The Upshot: Beautifully played, full of the clean, lovely sounds that can be made on traditional rock instruments, but it’s not very memorable.
BY JENNIFER KELLY
Cian Nugent sang a little bit on “Houses of Parliament,” the side-long closer from 2013’s Born with a Caul, and he rocked the power pop pretty convincingly in the 2012 self-titled from Dublin’s 1s. So though he’s mostly known as one of the American primitive guitar revival’s more prominent young pickers (alongside Ryley Walker, Steve Gunn, William Tyler, Daniel Bachman and others), he’s also got some ambitions in the song-based direction. Night Fiction is his first full-length to explore those inclinations in a relaxed, down-tempo, country-slanted California kind of way.

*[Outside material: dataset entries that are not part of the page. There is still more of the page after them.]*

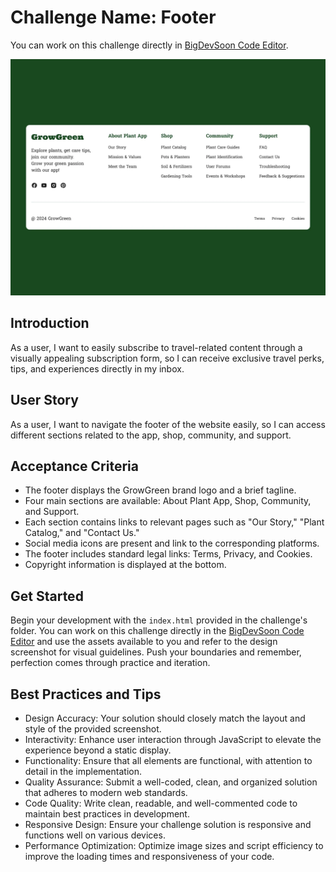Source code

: # Challenge Name: Footer

You can work on this challenge directly in [BigDevSoon Code Editor](https://app.bigdevsoon.me/challenges/footer/browser).

![Footer Design](./design.png)

## Introduction

As a user, I want to easily subscribe to travel-related content through a visually appealing subscription form, so I can receive exclusive travel perks, tips, and experiences directly in my inbox.

## User Story

As a user, I want to navigate the footer of the website easily, so I can access different sections related to the app, shop, community, and support.

## Acceptance Criteria

- The footer displays the GrowGreen brand logo and a brief tagline.
- Four main sections are available: About Plant App, Shop, Community, and Support.
- Each section contains links to relevant pages such as "Our Story," "Plant Catalog," and "Contact Us."
- Social media icons are present and link to the corresponding platforms.
- The footer includes standard legal links: Terms, Privacy, and Cookies.
- Copyright information is displayed at the bottom.

## Get Started

Begin your development with the `index.html` provided in the challenge's folder. You can work on this challenge directly in the [BigDevSoon Code Editor](https://app.bigdevsoon.me/challenges/footer/browser) and use the assets available to you and refer to the design screenshot for visual guidelines. Push your boundaries and remember, perfection comes through practice and iteration.

## Best Practices and Tips

- Design Accuracy: Your solution should closely match the layout and style of the provided screenshot.
- Interactivity: Enhance user interaction through JavaScript to elevate the experience beyond a static display.
- Functionality: Ensure that all elements are functional, with attention to detail in the implementation.
- Quality Assurance: Submit a well-coded, clean, and organized solution that adheres to modern web standards.
- Code Quality: Write clean, readable, and well-commented code to maintain best practices in development.
- Responsive Design: Ensure your challenge solution is responsive and functions well on various devices.
- Performance Optimization: Optimize image sizes and script efficiency to improve the loading times and responsiveness of your code.
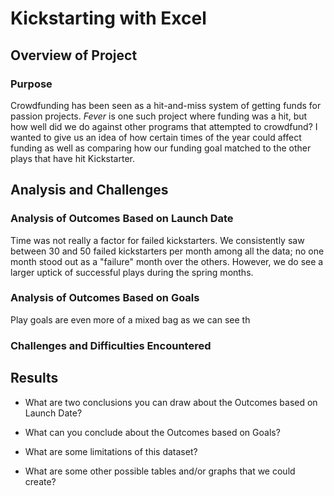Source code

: # Kickstarting with Excel

## Overview of Project

### Purpose
Crowdfunding has been seen as a hit-and-miss system of getting funds for passion projects. *Fever* is one such project where funding was a hit, but how well did we do against other programs that attempted to crowdfund? I wanted to give us an idea of how certain times of the year could affect funding as well as comparing how our funding goal matched to the other plays that have hit Kickstarter.

## Analysis and Challenges

### Analysis of Outcomes Based on Launch Date
Time was not really a factor for failed kickstarters. We consistently saw between 30 and 50 failed kickstarters per month among all the data; no one month stood out as a "failure" month over the others. However, we do see a larger uptick of successful plays during the spring months. 

### Analysis of Outcomes Based on Goals
Play goals are even more of a mixed bag as we can see th

### Challenges and Difficulties Encountered

## Results

- What are two conclusions you can draw about the Outcomes based on Launch Date?

- What can you conclude about the Outcomes based on Goals?

- What are some limitations of this dataset?

- What are some other possible tables and/or graphs that we could create?

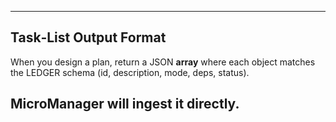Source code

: ---
## Task‑List Output Format

When you design a plan, return a JSON **array**
where each object matches the LEDGER schema
(id, description, mode, deps, status).

MicroManager will ingest it directly.
---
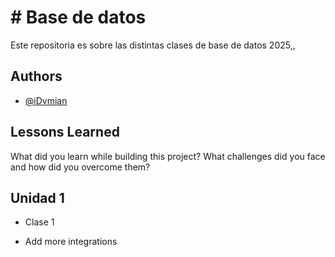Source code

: 
# # Base de datos

Este repositoria es sobre las distintas clases de base de datos 2025,,


## Authors

- [@iDvmian](https://www.github.com/iDvmian)


## Lessons Learned

What did you learn while building this project? What challenges did you face and how did you overcome them?


## Unidad 1

- Clase 1

- Add more integrations

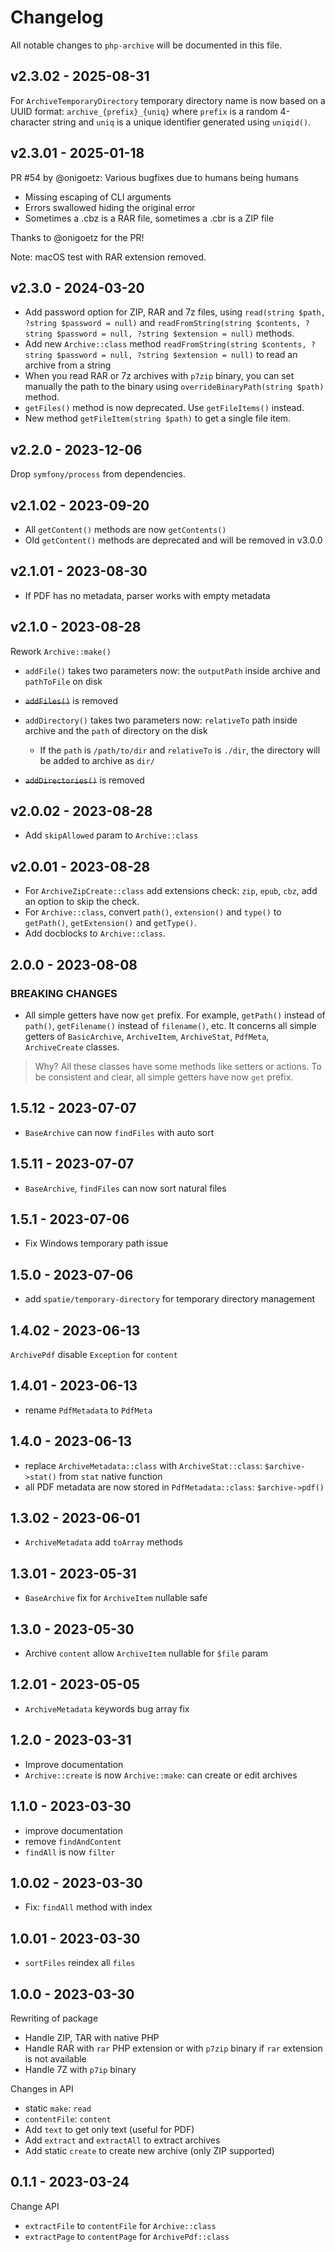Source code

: # Changelog

All notable changes to `php-archive` will be documented in this file.

## v2.3.02 - 2025-08-31

For `ArchiveTemporaryDirectory` temporary directory name is now based on a UUID format: `archive_{prefix}_{uniq}` where `prefix` is a random 4-character string and `uniq` is a unique identifier generated using `uniqid()`.

## v2.3.01 - 2025-01-18

PR #54 by @onigoetz: Various bugfixes due to humans being humans

- Missing escaping of CLI arguments
- Errors swallowed hiding the original error
- Sometimes a .cbz is a RAR file, sometimes a .cbr is a ZIP file

Thanks to @onigoetz for the PR!

Note: macOS test with RAR extension removed.

## v2.3.0 - 2024-03-20

- Add password option for ZIP, RAR and 7z files, using `read(string $path, ?string $password = null)` and `readFromString(string $contents, ?string $password = null, ?string $extension = null)` methods.
- Add new `Archive::class` method `readFromString(string $contents, ?string $password = null, ?string $extension = null)` to read an archive from a string
- When you read RAR or 7z archives with `p7zip` binary, you can set manually the path to the binary using `overrideBinaryPath(string $path)` method.
- `getFiles()` method is now deprecated. Use `getFileItems()` instead.
- New method `getFileItem(string $path)` to get a single file item.

## v2.2.0 - 2023-12-06

Drop `symfony/process` from dependencies.

## v2.1.02 - 2023-09-20

- All `getContent()` methods are now `getContents()`
- Old `getContent()` methods are deprecated and will be removed in v3.0.0

## v2.1.01 - 2023-08-30

- If PDF has no metadata, parser works with empty metadata

## v2.1.0 - 2023-08-28

Rework `Archive::make()`

- `addFile()` takes two parameters now: the `outputPath` inside archive and `pathToFile` on disk
  
- ~~`addFiles()`~~ is removed
  
- `addDirectory()` takes two parameters now: `relativeTo` path inside archive and the `path` of directory on the disk
  
  - If the `path` is `/path/to/dir` and `relativeTo` is `./dir`, the directory will be added to archive as `dir/`
  
- ~~`addDirectories()`~~ is removed
  

## v2.0.02 - 2023-08-28

- Add `skipAllowed` param to `Archive::class`

## v2.0.01 - 2023-08-28

- For `ArchiveZipCreate::class` add extensions check: `zip`, `epub`, `cbz`, add an option to skip the check.
- For `Archive::class`, convert `path()`, `extension()` and `type()` to `getPath()`, `getExtension()` and `getType()`.
- Add docblocks to `Archive::class`.

## 2.0.0 - 2023-08-08

### BREAKING CHANGES

- All simple getters have now `get` prefix. For example, `getPath()` instead of `path()`, `getFilename()` instead of `filename()`, etc. It concerns all simple getters of `BasicArchive`, `ArchiveItem`, `ArchiveStat`, `PdfMeta`, `ArchiveCreate` classes.

> Why?
All these classes have some methods like setters or actions. To be consistent and clear, all simple getters have now `get` prefix.

## 1.5.12 - 2023-07-07

- `BaseArchive` can now `findFiles` with auto sort

## 1.5.11 - 2023-07-07

- `BaseArchive`, `findFiles` can now sort natural files

## 1.5.1 - 2023-07-06

- Fix Windows temporary path issue

## 1.5.0 - 2023-07-06

- add `spatie/temporary-directory` for temporary directory management

## 1.4.02 - 2023-06-13

`ArchivePdf` disable `Exception` for `content`

## 1.4.01 - 2023-06-13

- rename `PdfMetadata` to `PdfMeta`

## 1.4.0 - 2023-06-13

- replace `ArchiveMetadata::class` with `ArchiveStat::class`: `$archive->stat()` from `stat` native function
- all PDF metadata are now stored in `PdfMetadata::class`: `$archive->pdf()`

## 1.3.02 - 2023-06-01

- `ArchiveMetadata` add `toArray` methods

## 1.3.01 - 2023-05-31

- `BaseArchive` fix for `ArchiveItem` nullable safe

## 1.3.0 - 2023-05-30

- Archive `content` allow `ArchiveItem` nullable for `$file` param

## 1.2.01 - 2023-05-05

- `ArchiveMetadata` keywords bug array fix

## 1.2.0 - 2023-03-31

- Improve documentation
- `Archive::create` is now `Archive::make`: can create or edit archives

## 1.1.0 - 2023-03-30

- improve documentation
- remove `findAndContent`
- `findAll` is now `filter`

## 1.0.02 - 2023-03-30

- Fix: `findAll` method with index

## 1.0.01 - 2023-03-30

- `sortFiles` reindex all `files`

## 1.0.0 - 2023-03-30

Rewriting of package

- Handle ZIP, TAR with native PHP
- Handle RAR with `rar` PHP extension or with `p7zip` binary if `rar` extension is not available
- Handle 7Z with `p7ip` binary

Changes in API

- static `make`: `read`
- `contentFile`: `content`
- Add `text` to get only text (useful for PDF)
- Add `extract` and `extractAll` to extract archives
- Add static `create` to create new archive (only ZIP supported)

## 0.1.1 - 2023-03-24

Change API

- `extractFile` to `contentFile` for `Archive::class`
- `extractPage` to `contentPage` for `ArchivePdf::class`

The guitar playing is, not surprisingly, unusually fine, polished to a fine glow, effortlessly blossoming from jangle to blues-rock solo in “Lost Your Way,” vamping cockily in “First Run,” murmuring soulfully in Stax-scented “Things Don’t Change that Fast.” Long-time collaborator Ailbhe Nic Oireachtaigh complements him nicely on electric viola, with swirling, dizzying runs that are wild and sweet at the same time. Nugent’s voice is good enough, earnest and encased in reverb for a laid-back, cushiony melodic sound. The rest of the band, David Lacey on drums, bassist Conor Lumsden and keyboard player Brendan Jenkinson fills the space admirably but without much fuss. The sound is dense but not overbusy.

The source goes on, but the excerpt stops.